- Developer: Muse Software
- Publisher: Muse Software
- Designer: Silas Warner
- Platform: Apple II
- Release: NA: 1982;
- Mode: Single-player

= Firebug (video game) =

1982 video game

Firebug is an Apple II maze video game written by Silas Warner and published by Muse Software in 1982. The game was released on cassette tape and on floppy disk. Warner previously created Castle Wolfenstein for the Apple II in 1981. As a pyromaniac, the player carries and ignites cans of gasoline in an attempt to burn as much of the level as possible.

Firebug uses the Apple II's lo-res graphics mode, which displays 16 colors but has a resolution of only 40 wide by 48 high. The game looks more colorful than hi-res Apple games, but the low resolution gives a crude appearance, even by the standards at the time of release. The game was originally released as Firefly.

==Gameplay==

The player controls a "firebug," a 3-by-3-pixel square with a tail stretching behind it. The player picks up gas cans—each represented by a single pixel—and drops a can by pressing the joystick button. The end of the player's tail glows white, and ignites any gas can that it is adjacent to, including cans the player had dropped. Once a gas can ignites, it burst into colorful flames, which ignites any walls they touch.
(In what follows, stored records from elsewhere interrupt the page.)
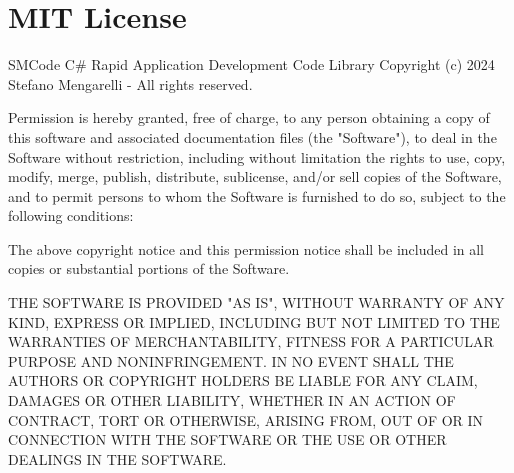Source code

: \chapter{MIT License}
\label{md__m_1_2_r_e_p_o_s_i_t_o_r_y_2_v_s2022_2_s_m_code_2_s_m_code_2bin_2_release_2net47_2_l_i_c_e_n_s_e}
SMCode C\# Rapid Application Development Code Library Copyright (c) 2024 Stefano Mengarelli -\/ All rights reserved.

Permission is hereby granted, free of charge, to any person obtaining a copy of this software and associated documentation files (the "{}\+Software"{}), to deal in the Software without restriction, including without limitation the rights to use, copy, modify, merge, publish, distribute, sublicense, and/or sell copies of the Software, and to permit persons to whom the Software is furnished to do so, subject to the following conditions\+:

The above copyright notice and this permission notice shall be included in all copies or substantial portions of the Software.

THE SOFTWARE IS PROVIDED "{}\+AS IS"{}, WITHOUT WARRANTY OF ANY KIND, EXPRESS OR IMPLIED, INCLUDING BUT NOT LIMITED TO THE WARRANTIES OF MERCHANTABILITY, FITNESS FOR A PARTICULAR PURPOSE AND NONINFRINGEMENT. IN NO EVENT SHALL THE AUTHORS OR COPYRIGHT HOLDERS BE LIABLE FOR ANY CLAIM, DAMAGES OR OTHER LIABILITY, WHETHER IN AN ACTION OF CONTRACT, TORT OR OTHERWISE, ARISING FROM, OUT OF OR IN CONNECTION WITH THE SOFTWARE OR THE USE OR OTHER DEALINGS IN THE SOFTWARE. 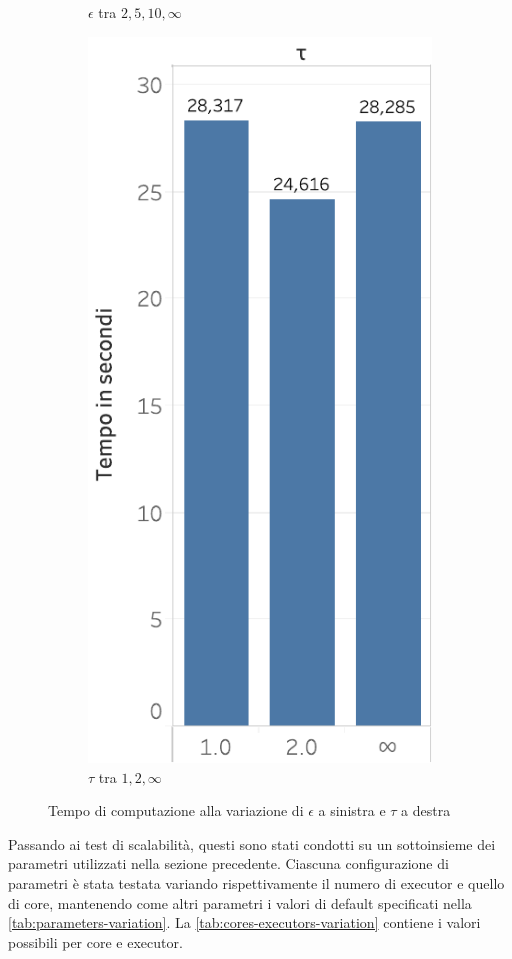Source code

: \begin{figure}
\begin{subfigure}{.5\textwidth}
   \caption{\(\epsilon\) tra \(2,5,10,\infty\)}
  \label{fig:chap-4:TimeEpsilon}
\end{subfigure}%
\begin{subfigure}{.5\textwidth}
  \centering
   \includegraphics[scale=0.5]{res/fig/sec-4/performance/TimeTau.pdf}
   \caption{\(\tau\) tra \(1,2,\infty\)}%
  \label{fig:chap-4:TimeTau}
  \end{subfigure}%
  \caption{Tempo di computazione alla variazione di \(\epsilon\) a sinistra e \(\tau\) a destra}%
  \label{fig:chap-4:TimeEpsilonAndTau}
\end{figure}

Passando ai test di scalabilità, questi sono stati condotti su un sottoinsieme dei parametri utilizzati nella sezione precedente.
Ciascuna configurazione di parametri è stata testata variando rispettivamente il numero di executor  e quello di core, mantenendo come altri parametri i valori di default specificati nella \cref{tab:parameters-variation}.
La \cref{tab:cores-executors-variation} contiene i valori possibili per core e executor.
The goal is to burn down the highest possible percentage of the walls on the level, and escape down the stairs to the next level without touching any flames with the body of the firebug. Tail collisions with fire are expected and ignored. As the game progresses, each level features tighter mazes of walls, increasing the penalty for player mistakes; and the player's tail is shortened, causing player-dropped gas cans to explode sooner.

==Reception==
Johnny L. Wilson reviewed the game for Computer Gaming World, and stated that "Firebug seems to have the ingredients necessary for a successful arcade game: interesting graphics, sufficient challenge, moderate strategy, and ample flexibility. Indeed, "ash" far "ash" this reviewer is able to "ash-certain," this game is an "ash-set" to an "ash-tute" arcade lovers "ash-sortment" of games. Unab-ash-edly."

In Microcomputing, Jim Hansen wrote "Neither I nor my kid-game testers found Firebug a game worth playing more than once or twice at most."

In 1982, the city council of Kentwood, Michigan asked dealers not to sell the game because they felt it encouraged arson.